PROBLEM:
From the material below, copy each line that holds the word "world".

AVAILABLE DATA:
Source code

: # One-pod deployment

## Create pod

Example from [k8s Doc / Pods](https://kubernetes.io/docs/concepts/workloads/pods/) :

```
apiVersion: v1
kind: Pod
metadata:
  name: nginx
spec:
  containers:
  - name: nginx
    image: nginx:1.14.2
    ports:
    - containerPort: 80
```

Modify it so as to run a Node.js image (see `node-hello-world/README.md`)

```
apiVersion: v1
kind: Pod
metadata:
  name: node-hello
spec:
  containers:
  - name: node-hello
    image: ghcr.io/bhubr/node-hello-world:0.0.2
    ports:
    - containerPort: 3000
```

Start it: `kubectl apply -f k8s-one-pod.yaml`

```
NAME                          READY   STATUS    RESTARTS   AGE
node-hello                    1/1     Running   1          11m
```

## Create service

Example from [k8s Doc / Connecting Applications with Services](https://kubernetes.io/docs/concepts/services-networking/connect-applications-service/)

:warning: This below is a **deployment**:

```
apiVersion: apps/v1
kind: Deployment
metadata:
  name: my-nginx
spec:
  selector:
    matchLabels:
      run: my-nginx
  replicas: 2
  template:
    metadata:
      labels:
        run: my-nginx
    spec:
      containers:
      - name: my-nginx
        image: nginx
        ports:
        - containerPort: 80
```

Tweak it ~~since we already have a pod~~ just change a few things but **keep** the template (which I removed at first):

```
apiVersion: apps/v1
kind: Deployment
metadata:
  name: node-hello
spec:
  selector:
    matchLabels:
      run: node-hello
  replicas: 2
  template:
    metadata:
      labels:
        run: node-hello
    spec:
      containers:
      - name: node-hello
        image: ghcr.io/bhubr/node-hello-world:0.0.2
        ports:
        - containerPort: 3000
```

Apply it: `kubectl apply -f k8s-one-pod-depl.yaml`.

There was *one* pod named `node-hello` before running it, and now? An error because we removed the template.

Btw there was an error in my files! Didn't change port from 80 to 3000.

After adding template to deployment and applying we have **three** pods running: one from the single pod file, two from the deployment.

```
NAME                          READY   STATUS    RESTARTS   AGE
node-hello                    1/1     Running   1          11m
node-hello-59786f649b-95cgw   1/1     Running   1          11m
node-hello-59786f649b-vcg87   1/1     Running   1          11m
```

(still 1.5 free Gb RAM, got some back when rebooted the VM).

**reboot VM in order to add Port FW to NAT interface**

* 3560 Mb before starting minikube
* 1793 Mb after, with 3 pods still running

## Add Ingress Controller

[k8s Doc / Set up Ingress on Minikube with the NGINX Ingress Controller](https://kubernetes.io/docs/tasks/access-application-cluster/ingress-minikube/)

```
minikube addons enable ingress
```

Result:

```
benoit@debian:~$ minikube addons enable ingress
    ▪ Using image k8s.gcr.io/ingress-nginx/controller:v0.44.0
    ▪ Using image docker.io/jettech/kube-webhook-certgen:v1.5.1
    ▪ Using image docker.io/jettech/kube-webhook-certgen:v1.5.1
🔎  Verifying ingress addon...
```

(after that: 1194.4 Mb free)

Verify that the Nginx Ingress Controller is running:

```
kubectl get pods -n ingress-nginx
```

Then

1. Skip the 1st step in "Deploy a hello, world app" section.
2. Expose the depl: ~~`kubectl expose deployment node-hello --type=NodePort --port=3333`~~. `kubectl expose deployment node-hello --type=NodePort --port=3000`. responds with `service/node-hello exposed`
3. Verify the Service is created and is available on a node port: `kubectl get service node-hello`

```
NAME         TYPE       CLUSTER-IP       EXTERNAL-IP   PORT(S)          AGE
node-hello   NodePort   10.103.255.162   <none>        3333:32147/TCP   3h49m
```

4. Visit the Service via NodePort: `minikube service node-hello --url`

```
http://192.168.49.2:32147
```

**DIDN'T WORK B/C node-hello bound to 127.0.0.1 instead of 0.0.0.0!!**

ANSWER SPACE:
Modify it so as to run a Node.js image (see `node-hello-world/README.md`)
    image: ghcr.io/bhubr/node-hello-world:0.0.2
        image: ghcr.io/bhubr/node-hello-world:0.0.2
1. Skip the 1st step in "Deploy a hello, world app" section.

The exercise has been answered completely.